(Extracted records)
Content starts

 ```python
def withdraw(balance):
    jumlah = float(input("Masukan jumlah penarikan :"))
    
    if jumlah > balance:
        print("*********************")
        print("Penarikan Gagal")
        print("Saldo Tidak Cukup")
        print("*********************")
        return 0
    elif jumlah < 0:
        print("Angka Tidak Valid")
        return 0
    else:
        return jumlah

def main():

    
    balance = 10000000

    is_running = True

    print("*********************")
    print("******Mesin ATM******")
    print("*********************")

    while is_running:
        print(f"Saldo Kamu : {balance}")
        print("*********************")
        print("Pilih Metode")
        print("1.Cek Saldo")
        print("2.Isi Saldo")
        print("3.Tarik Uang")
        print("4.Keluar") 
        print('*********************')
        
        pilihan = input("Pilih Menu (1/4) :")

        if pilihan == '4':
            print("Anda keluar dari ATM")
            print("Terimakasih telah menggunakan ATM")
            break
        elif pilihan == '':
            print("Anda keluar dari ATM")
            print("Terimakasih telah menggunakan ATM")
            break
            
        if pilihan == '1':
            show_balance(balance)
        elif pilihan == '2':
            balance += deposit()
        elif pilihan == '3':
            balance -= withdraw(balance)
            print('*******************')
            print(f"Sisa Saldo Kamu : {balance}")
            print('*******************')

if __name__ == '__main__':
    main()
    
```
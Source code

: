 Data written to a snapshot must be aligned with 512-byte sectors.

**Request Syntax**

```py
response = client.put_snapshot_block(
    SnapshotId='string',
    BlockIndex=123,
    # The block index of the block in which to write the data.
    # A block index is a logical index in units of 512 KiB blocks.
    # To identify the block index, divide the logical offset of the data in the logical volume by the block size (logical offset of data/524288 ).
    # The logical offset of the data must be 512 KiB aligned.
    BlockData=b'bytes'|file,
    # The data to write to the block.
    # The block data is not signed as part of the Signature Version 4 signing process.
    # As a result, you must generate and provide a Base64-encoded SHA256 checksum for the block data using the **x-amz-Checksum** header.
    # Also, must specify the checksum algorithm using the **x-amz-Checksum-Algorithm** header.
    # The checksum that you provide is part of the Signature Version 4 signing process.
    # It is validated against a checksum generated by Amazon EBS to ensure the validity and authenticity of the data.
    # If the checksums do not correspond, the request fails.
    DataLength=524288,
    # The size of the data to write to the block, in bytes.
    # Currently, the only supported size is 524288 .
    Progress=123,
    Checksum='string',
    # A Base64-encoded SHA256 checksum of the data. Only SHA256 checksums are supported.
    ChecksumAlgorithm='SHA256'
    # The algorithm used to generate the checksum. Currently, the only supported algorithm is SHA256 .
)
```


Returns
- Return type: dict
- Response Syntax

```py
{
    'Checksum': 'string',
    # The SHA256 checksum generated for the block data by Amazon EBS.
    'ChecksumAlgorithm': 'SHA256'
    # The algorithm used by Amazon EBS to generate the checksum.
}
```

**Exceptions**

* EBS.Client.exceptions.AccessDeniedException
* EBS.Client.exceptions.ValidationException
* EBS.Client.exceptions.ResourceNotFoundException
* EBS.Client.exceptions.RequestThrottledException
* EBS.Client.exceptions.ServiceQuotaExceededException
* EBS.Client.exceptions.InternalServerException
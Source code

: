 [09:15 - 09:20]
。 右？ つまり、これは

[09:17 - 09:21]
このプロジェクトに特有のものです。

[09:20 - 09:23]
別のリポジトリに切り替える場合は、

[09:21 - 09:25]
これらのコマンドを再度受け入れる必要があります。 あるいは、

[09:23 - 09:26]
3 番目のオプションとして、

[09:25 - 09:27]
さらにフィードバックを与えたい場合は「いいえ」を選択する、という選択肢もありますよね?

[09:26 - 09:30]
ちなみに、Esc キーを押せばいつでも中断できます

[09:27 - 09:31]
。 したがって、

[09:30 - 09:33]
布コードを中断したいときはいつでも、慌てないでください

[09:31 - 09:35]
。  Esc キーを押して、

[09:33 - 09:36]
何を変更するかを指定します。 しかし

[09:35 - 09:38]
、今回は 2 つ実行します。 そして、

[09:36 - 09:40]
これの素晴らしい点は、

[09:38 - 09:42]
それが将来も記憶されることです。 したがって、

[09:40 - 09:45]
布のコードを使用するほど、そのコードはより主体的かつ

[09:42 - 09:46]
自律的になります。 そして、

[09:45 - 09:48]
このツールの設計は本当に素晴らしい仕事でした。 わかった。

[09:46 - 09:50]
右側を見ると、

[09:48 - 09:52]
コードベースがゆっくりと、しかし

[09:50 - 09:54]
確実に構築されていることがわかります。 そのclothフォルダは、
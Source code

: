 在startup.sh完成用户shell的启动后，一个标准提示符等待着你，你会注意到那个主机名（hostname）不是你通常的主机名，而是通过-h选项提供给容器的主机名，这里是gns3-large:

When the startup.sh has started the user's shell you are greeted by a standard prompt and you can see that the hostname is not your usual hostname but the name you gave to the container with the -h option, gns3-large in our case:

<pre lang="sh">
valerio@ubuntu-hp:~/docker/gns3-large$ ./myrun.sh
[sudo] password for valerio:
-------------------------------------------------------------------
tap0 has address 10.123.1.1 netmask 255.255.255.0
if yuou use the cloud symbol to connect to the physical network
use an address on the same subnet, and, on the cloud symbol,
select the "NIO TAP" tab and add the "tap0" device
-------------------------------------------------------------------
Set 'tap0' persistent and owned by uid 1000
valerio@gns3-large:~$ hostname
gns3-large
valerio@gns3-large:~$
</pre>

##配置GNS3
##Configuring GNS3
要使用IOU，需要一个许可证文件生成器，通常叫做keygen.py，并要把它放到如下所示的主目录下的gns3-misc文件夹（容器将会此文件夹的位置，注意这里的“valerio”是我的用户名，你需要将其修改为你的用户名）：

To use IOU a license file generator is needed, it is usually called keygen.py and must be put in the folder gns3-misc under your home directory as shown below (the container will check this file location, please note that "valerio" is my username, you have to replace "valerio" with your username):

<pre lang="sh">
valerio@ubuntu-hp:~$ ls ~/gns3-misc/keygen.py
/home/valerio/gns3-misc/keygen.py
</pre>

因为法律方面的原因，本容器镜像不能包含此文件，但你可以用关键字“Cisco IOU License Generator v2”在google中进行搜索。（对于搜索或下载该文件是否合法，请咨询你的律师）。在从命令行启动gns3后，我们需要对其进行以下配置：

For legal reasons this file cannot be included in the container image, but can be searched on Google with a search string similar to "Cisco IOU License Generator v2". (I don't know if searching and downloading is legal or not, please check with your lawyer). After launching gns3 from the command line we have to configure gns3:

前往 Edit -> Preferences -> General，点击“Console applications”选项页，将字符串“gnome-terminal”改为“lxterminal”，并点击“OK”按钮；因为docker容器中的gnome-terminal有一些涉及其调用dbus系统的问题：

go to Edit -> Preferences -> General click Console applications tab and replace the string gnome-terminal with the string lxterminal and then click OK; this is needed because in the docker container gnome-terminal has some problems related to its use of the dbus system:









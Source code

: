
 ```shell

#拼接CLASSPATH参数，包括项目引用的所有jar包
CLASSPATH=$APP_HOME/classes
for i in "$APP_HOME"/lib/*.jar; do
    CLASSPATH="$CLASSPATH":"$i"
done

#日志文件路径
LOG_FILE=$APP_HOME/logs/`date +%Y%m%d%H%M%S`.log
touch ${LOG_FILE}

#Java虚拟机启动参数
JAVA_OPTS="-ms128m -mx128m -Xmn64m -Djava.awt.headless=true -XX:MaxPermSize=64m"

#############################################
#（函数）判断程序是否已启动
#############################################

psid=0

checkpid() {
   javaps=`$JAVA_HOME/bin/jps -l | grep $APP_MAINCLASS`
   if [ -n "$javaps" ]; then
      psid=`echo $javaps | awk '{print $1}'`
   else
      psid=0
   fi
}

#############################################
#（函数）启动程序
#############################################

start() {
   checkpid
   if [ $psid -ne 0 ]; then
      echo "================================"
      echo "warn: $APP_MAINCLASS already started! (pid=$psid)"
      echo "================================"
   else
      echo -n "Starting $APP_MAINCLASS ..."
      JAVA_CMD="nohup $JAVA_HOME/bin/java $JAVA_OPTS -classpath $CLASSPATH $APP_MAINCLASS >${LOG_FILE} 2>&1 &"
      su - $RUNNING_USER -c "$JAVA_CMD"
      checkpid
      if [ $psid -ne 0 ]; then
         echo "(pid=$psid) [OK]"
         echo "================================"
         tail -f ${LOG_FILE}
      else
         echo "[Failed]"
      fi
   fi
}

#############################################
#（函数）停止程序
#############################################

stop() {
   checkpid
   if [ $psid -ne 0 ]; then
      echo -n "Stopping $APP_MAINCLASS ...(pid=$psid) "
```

Content ends

The answer is a number alone: how many lines of the data contain the string "offset"?

WRITTEN ANSWER:
2